Hitchhiker's Guide to Software Architecture and Everything Else - by Michael Stal

Thursday, March 06, 2003

The Patterns Universe

It is true, I am a pattern expert. As you might know, I served as co-author of two pattern books. Patterns are really useful for software development. We actually use them for most software projects at Siemens Corporate Technology. It is the reuse of best practices which make them so important. Unfortunately, there hasn't been much progress in the community of pattern users in the last years. Sure, you'll hardly find any magazine on software development that doesn't include articles on patterns. Even the MSDN Magazine has started a pattern column. Pattern are taken for granted these days.You do not have to ask your superior anymore for the permission to use them. If you look at the pattern community very closely, however, you'll notice that most developers seem to use the formula "Patterns == GoF". They think, using GoF patterns is what makes them advanced pattern users and experts. I definitely love the GoF book. It is the seminal book on patterns. But the GoF patterns are just the beginning. And that is where many developers are stuck today. If you read our POSA books (Pattern Oriented Software Architecture) you'll find that there are more sophisticated books on patterns around. Another book which has become en vogue is the Core J2EE Patterns book. This book is very pragmatic and useful, but it doesn't provide the same depth the GoF and POSA books show.
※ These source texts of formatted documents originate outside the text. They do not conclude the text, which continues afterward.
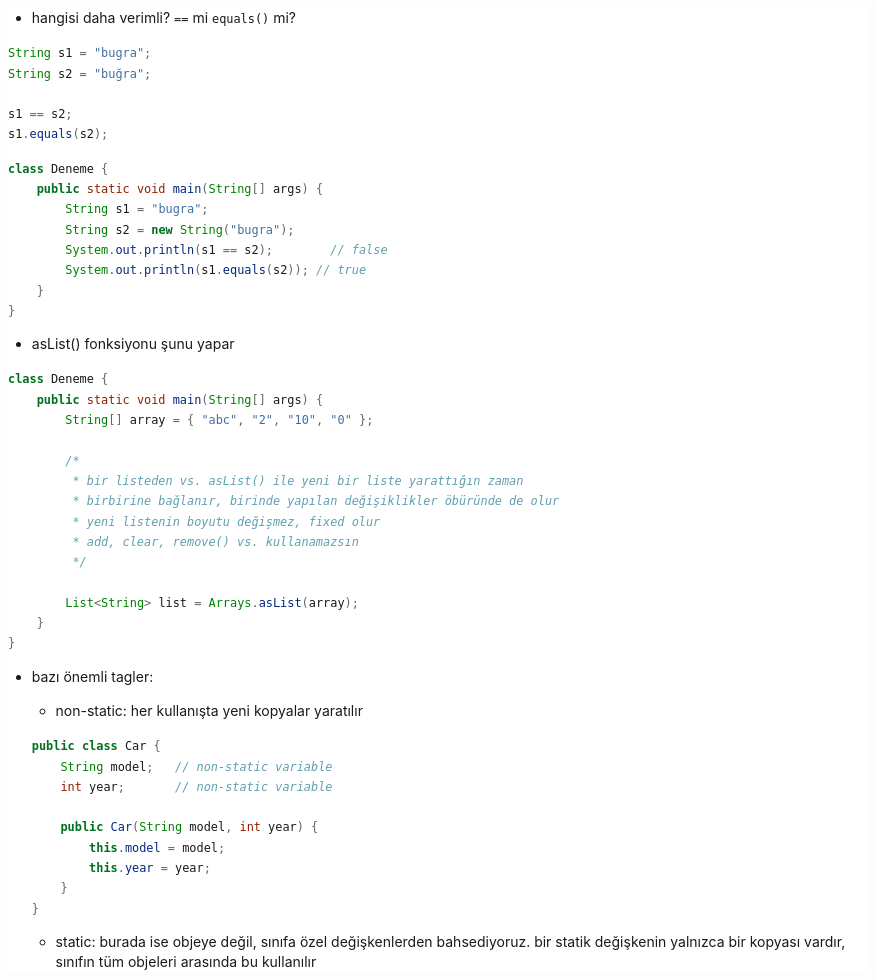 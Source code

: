 - hangisi daha verimli? `==` mi `equals()` mi?

```java
String s1 = "bugra";
String s2 = "buğra";

s1 == s2;
s1.equals(s2);
```

```java
class Deneme {
	public static void main(String[] args) {
		String s1 = "bugra";
		String s2 = new String("bugra");
		System.out.println(s1 == s2); 		 // false
		System.out.println(s1.equals(s2)); // true
	}
}
```

- asList() fonksiyonu şunu yapar

```java
class Deneme {
	public static void main(String[] args) {
		String[] array = { "abc", "2", "10", "0" };

		/*
		 * bir listeden vs. asList() ile yeni bir liste yarattığın zaman
		 * birbirine bağlanır, birinde yapılan değişiklikler öbüründe de olur
		 * yeni listenin boyutu değişmez, fixed olur
		 * add, clear, remove() vs. kullanamazsın
		 */

		List<String> list = Arrays.asList(array);
	}
}
```

- bazı önemli tagler:
    - non-static: her kullanışta yeni kopyalar yaratılır

    ```java
    public class Car {
        String model;   // non-static variable
        int year;       // non-static variable

        public Car(String model, int year) {
            this.model = model;
            this.year = year;
        }
    }
    ```

    - static: burada ise objeye değil, sınıfa özel değişkenlerden bahsediyoruz. bir statik değişkenin yalnızca bir kopyası vardır, sınıfın tüm objeleri arasında bu kullanılır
What we really need today is some research on new fundamental patterns as well as fundamental domain-specific patterns. New pattern books should follow the rule that their content should help developers to solve real life problems. So where are the new Erich Gammas? When the pattern movement started I extracted many patterns from existing middleware solutions. The same holds for most other pattern authors. They just remembered how they solved problems when building frameworks or software systems. Pattern mining is a very important reverse engineering technology. I am doing this for years now. Fortunately, other people have come up with their own work in this area. Take Martin Fowler's new book on Enterprise Application Architecture as an example. This is th erecipe: Look at existing systems and try to understand them by uncovering the best practices underneath. Document these best practices as patterns. Find peers and cooperate to write a new GoF book. Isn't that easy?